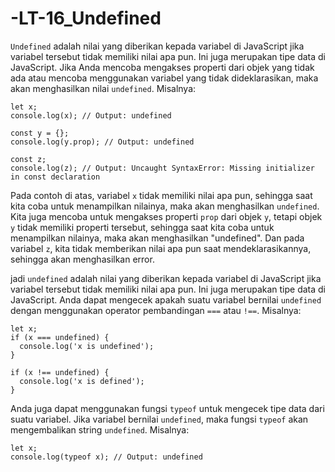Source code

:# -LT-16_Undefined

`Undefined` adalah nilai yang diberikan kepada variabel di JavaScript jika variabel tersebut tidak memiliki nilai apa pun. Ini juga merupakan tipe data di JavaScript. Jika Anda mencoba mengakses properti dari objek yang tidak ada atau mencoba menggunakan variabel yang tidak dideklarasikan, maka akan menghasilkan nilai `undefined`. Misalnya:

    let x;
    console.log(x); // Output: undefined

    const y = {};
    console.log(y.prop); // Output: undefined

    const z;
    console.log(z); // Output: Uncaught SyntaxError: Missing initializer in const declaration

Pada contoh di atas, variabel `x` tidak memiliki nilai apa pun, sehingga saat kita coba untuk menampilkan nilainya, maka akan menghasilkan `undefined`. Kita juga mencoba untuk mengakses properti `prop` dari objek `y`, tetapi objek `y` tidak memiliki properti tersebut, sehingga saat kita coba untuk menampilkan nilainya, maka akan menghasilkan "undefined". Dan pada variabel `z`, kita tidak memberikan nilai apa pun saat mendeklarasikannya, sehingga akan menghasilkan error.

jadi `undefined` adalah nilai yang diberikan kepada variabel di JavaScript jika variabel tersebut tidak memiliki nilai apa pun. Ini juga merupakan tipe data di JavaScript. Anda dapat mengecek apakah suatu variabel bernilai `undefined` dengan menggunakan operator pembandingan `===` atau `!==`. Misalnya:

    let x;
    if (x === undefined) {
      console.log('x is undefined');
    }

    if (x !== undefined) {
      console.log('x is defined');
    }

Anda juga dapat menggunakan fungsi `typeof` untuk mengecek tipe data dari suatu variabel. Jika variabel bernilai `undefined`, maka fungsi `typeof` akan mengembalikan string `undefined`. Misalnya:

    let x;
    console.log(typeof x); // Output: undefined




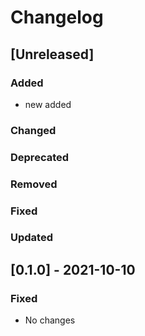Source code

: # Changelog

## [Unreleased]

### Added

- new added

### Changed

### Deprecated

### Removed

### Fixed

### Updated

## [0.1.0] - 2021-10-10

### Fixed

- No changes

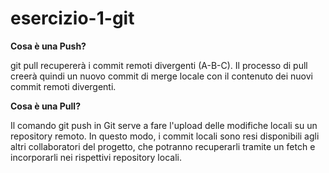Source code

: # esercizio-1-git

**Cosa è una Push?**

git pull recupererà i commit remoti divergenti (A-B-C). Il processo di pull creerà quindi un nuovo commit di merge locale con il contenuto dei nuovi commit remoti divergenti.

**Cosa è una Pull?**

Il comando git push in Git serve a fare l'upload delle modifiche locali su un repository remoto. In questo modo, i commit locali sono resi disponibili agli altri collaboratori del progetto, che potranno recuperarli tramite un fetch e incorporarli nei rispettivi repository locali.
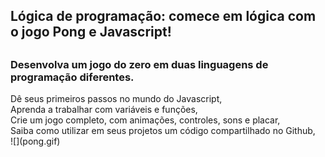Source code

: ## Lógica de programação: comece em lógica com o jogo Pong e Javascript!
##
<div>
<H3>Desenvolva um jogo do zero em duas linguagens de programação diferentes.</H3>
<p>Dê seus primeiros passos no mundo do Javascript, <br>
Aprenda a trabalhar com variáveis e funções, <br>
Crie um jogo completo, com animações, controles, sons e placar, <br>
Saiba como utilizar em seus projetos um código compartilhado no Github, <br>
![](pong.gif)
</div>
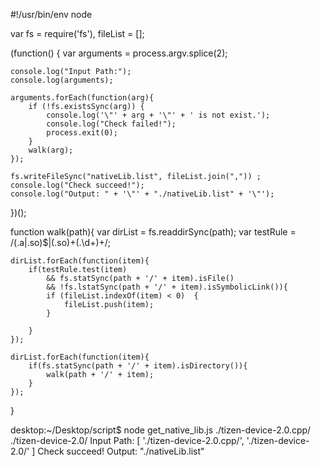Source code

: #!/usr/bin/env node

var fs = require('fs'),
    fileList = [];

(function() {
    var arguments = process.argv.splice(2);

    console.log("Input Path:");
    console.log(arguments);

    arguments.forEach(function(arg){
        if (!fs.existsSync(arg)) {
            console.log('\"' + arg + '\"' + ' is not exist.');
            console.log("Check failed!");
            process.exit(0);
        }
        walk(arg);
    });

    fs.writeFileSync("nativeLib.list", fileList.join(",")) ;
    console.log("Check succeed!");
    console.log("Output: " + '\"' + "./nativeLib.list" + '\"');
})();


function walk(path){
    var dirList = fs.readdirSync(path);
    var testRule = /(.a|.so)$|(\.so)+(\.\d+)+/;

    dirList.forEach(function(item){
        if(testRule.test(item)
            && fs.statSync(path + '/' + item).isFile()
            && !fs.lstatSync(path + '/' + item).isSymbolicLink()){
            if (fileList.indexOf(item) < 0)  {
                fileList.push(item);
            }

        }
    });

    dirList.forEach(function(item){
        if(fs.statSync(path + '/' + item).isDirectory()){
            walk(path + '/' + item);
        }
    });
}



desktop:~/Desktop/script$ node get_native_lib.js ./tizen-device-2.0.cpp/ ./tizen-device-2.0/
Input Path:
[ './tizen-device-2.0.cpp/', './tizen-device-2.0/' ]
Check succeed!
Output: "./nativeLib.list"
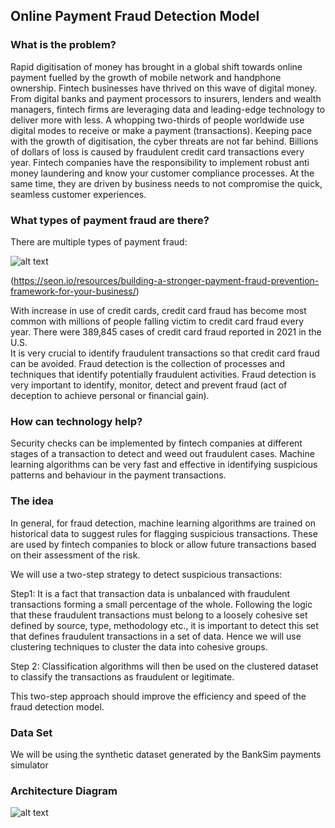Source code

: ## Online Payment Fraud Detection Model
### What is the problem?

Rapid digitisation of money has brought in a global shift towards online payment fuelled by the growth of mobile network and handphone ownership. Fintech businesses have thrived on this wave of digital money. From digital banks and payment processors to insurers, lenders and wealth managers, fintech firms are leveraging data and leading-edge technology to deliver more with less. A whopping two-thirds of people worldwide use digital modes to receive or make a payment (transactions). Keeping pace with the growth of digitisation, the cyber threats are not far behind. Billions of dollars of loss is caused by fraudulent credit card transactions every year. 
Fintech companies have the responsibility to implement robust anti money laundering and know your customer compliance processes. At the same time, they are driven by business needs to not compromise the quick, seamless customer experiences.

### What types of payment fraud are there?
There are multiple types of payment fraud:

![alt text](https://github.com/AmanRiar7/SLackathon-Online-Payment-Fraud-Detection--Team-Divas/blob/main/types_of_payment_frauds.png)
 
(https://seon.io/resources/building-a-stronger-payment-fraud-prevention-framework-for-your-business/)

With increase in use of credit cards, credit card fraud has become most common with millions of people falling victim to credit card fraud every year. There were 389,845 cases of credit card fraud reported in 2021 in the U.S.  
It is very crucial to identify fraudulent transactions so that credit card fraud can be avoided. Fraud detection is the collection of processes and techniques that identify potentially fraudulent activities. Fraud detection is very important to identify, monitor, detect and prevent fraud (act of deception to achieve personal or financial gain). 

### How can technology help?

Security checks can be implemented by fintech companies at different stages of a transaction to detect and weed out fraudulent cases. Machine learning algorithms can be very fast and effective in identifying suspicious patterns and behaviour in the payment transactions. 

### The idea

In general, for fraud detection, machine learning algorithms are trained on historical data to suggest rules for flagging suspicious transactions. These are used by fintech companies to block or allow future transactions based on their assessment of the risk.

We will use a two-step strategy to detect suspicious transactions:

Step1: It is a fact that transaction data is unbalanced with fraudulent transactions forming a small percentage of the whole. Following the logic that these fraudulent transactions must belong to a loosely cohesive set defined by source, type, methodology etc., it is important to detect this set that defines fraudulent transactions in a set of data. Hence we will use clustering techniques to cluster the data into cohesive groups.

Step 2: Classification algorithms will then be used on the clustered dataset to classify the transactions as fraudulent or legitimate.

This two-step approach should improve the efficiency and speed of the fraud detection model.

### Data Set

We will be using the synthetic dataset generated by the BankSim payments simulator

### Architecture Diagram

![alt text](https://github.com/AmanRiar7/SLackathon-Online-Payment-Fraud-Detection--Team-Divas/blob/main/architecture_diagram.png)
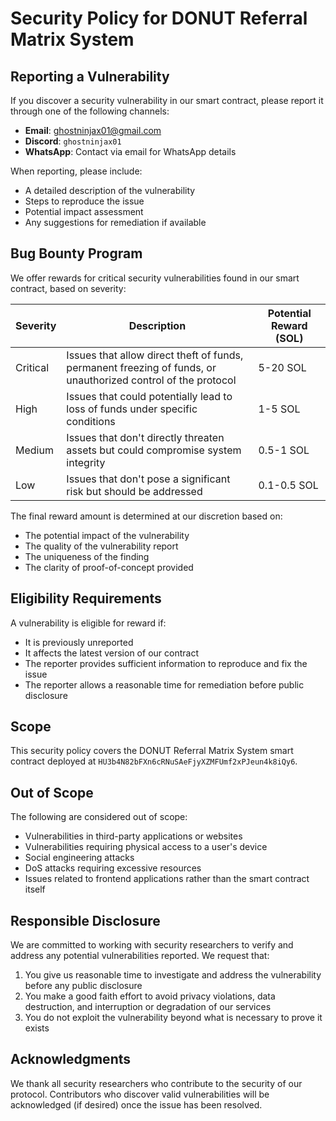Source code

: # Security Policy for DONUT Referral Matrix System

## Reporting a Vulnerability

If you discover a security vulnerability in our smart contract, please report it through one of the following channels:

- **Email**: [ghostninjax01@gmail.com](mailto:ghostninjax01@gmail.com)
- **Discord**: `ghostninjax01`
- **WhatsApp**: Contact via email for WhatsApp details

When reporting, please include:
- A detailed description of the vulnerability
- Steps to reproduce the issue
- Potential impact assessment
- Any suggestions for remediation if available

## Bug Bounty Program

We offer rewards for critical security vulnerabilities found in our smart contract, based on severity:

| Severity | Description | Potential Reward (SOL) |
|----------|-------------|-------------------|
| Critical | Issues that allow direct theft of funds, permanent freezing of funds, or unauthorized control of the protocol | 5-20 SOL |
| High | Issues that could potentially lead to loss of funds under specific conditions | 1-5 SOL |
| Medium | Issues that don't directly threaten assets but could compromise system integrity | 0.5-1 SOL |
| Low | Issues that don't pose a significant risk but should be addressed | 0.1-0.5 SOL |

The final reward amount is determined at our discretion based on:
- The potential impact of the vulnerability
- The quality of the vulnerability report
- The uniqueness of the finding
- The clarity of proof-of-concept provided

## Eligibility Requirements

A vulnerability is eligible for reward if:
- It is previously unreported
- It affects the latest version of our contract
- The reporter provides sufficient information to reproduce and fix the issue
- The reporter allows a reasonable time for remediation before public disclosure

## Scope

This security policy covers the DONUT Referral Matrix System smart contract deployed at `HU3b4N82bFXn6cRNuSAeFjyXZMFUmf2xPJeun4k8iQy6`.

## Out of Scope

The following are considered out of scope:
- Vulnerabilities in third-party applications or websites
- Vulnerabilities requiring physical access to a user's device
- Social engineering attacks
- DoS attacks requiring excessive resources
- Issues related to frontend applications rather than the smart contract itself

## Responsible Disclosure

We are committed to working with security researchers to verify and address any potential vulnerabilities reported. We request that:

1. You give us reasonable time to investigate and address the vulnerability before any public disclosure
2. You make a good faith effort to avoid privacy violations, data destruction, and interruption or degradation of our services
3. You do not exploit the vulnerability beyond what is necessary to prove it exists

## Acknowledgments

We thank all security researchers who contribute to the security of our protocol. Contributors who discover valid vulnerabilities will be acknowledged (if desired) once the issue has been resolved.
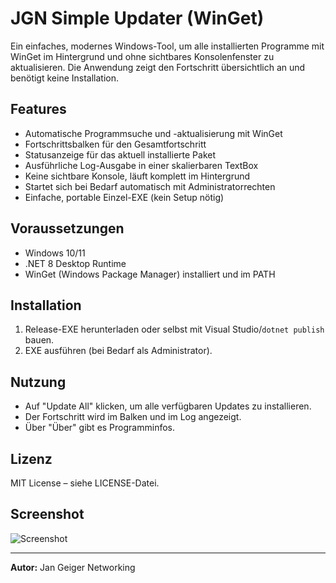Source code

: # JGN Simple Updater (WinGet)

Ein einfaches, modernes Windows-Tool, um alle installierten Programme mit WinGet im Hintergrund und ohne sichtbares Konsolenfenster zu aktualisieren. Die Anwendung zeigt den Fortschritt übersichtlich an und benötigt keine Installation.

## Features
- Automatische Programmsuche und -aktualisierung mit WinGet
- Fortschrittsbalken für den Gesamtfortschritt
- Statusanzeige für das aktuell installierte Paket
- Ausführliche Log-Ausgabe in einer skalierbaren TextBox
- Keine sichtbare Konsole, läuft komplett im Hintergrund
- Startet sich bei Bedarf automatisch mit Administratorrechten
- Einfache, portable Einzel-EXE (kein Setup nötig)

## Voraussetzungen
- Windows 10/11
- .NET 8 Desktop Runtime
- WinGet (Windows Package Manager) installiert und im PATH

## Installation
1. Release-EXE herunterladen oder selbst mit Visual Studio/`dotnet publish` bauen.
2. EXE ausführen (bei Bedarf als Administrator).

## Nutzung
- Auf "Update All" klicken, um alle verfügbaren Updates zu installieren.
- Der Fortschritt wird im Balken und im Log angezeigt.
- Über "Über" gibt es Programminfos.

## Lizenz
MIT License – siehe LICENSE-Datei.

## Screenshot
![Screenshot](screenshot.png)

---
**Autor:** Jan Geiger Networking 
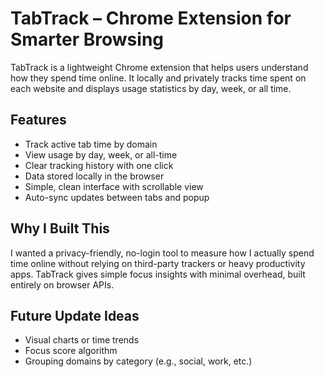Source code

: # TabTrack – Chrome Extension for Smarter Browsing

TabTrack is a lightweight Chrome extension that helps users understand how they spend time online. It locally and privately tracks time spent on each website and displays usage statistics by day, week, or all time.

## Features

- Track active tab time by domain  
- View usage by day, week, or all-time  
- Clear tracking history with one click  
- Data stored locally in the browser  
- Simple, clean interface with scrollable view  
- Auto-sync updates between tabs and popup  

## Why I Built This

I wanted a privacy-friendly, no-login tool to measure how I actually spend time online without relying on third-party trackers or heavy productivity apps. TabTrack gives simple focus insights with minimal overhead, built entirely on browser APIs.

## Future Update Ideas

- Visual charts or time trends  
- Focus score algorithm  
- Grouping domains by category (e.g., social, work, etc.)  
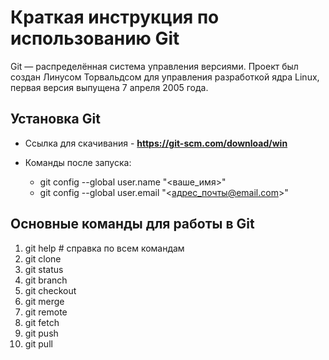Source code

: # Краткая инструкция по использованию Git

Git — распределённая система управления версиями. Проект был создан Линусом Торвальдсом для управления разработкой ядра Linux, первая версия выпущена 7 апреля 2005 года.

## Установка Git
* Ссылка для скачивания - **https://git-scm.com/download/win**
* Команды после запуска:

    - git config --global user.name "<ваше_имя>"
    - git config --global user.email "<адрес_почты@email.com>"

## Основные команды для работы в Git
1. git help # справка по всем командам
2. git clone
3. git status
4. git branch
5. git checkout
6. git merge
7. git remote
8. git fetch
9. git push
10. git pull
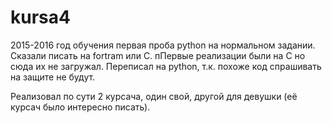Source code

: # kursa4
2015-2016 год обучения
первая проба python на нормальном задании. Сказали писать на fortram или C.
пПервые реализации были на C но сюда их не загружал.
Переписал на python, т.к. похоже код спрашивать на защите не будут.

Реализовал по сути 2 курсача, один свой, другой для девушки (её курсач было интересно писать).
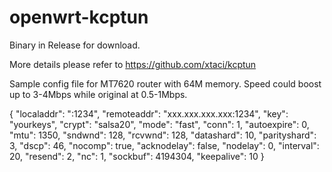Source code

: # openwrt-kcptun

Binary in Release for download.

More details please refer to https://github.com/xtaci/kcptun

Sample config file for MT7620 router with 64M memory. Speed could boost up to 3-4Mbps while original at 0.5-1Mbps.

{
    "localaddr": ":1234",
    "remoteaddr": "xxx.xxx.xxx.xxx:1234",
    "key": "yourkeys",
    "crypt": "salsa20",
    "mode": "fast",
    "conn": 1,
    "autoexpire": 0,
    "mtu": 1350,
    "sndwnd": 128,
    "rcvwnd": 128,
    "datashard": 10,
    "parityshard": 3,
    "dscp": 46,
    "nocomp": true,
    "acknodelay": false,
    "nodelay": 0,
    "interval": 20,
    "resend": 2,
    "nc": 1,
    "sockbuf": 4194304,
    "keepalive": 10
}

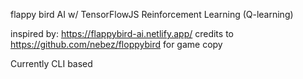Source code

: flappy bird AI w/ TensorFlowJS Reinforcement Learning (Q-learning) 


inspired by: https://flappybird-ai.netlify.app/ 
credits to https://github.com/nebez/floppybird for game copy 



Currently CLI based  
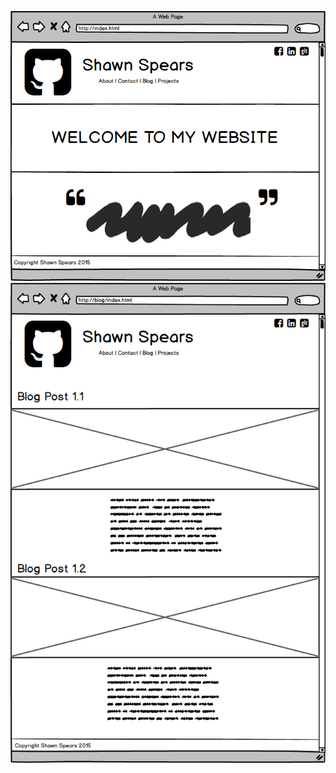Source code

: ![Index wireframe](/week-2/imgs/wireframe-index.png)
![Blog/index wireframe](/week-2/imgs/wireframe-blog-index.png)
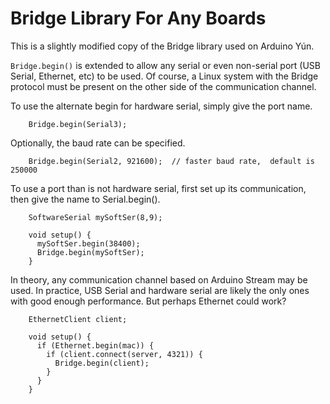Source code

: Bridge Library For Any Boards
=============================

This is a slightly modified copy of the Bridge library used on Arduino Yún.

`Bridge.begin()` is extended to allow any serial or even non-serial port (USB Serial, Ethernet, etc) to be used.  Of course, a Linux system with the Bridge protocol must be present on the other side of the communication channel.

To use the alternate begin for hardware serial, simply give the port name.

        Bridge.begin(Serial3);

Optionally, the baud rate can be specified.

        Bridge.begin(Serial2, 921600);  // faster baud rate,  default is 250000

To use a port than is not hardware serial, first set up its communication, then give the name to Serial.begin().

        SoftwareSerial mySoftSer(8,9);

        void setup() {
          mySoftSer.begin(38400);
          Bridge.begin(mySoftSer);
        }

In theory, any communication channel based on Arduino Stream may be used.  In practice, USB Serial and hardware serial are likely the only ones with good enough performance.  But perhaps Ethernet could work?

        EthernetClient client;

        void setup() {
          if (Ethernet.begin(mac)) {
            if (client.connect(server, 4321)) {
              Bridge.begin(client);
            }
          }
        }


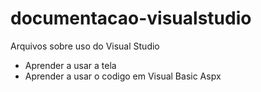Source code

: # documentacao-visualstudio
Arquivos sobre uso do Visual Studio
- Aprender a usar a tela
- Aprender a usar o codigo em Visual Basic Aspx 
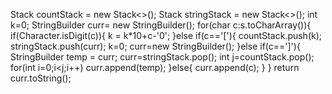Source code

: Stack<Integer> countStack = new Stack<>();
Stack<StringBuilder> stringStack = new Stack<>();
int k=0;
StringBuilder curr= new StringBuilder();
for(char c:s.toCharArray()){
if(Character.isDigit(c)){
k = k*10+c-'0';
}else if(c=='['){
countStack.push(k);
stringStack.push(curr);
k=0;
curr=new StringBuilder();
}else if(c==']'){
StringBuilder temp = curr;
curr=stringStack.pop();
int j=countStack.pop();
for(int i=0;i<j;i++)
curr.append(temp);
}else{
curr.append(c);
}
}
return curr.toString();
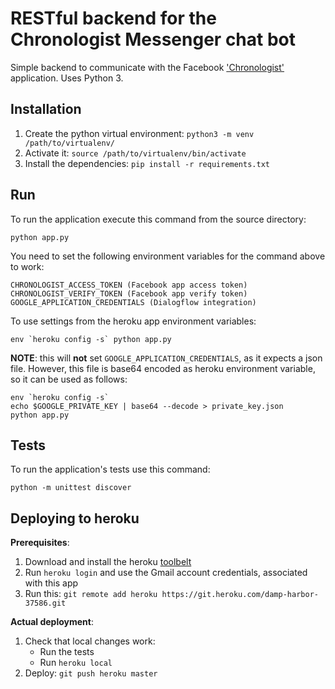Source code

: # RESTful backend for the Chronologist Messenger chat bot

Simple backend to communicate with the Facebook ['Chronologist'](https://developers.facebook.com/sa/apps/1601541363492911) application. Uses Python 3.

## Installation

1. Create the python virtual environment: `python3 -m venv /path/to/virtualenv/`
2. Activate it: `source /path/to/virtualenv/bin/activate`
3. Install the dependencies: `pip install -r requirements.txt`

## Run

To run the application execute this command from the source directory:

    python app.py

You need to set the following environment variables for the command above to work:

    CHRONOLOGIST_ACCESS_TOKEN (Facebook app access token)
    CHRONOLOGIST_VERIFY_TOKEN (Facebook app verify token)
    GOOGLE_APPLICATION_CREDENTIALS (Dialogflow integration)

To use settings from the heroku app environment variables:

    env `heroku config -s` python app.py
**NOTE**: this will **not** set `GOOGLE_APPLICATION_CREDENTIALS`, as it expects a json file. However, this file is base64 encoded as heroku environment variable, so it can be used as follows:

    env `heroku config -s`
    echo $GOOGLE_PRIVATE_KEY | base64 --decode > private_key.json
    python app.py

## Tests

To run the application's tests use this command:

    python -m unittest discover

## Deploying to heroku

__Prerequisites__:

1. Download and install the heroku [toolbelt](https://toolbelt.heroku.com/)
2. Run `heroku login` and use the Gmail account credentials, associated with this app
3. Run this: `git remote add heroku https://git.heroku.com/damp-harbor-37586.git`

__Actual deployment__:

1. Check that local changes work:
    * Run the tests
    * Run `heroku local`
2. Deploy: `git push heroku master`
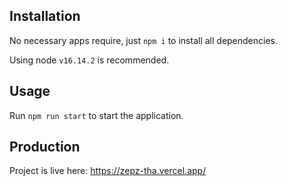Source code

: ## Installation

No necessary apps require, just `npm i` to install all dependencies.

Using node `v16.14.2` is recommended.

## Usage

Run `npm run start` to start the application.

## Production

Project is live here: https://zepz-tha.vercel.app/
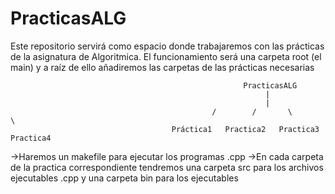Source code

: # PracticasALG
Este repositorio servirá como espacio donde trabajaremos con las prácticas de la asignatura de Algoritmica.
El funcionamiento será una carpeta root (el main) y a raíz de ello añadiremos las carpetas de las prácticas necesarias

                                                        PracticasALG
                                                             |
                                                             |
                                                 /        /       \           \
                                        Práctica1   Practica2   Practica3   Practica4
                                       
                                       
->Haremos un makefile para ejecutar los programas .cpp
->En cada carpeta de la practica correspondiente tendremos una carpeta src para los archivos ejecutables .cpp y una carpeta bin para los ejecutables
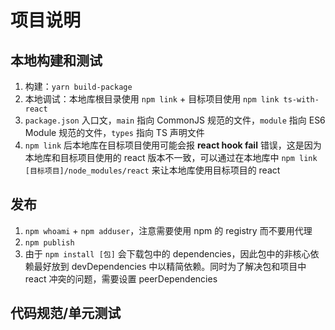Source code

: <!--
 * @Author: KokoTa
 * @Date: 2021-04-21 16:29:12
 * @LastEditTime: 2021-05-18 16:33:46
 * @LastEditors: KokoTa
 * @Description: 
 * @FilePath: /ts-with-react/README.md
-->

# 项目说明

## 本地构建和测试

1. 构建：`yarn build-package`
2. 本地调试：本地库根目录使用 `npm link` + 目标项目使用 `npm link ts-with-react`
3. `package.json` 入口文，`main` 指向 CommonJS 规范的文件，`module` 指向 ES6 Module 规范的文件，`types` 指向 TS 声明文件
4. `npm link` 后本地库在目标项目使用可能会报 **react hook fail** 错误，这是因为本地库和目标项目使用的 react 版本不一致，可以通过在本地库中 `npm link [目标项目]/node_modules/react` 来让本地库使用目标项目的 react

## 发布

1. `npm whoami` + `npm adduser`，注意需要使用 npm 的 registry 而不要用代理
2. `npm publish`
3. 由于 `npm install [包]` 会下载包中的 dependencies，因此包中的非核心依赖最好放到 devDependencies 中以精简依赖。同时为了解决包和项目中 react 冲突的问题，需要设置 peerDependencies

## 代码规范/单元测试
........
Task objective.
With the line that has "### What is the problem?" as the first and the line that has "Rapid digitisation of" as the last, repeat exactly that run of lines above and no more.

Solution to this problem.
### What is the problem?

Rapid digitisation of money has brought in a global shift towards online payment fuelled by the growth of mobile network and handphone ownership. Fintech businesses have thrived on this wave of digital money. From digital banks and payment processors to insurers, lenders and wealth managers, fintech firms are leveraging data and leading-edge technology to deliver more with less. A whopping two-thirds of people worldwide use digital modes to receive or make a payment (transactions). Keeping pace with the growth of digitisation, the cyber threats are not far behind. Billions of dollars of loss is caused by fraudulent credit card transactions every year. 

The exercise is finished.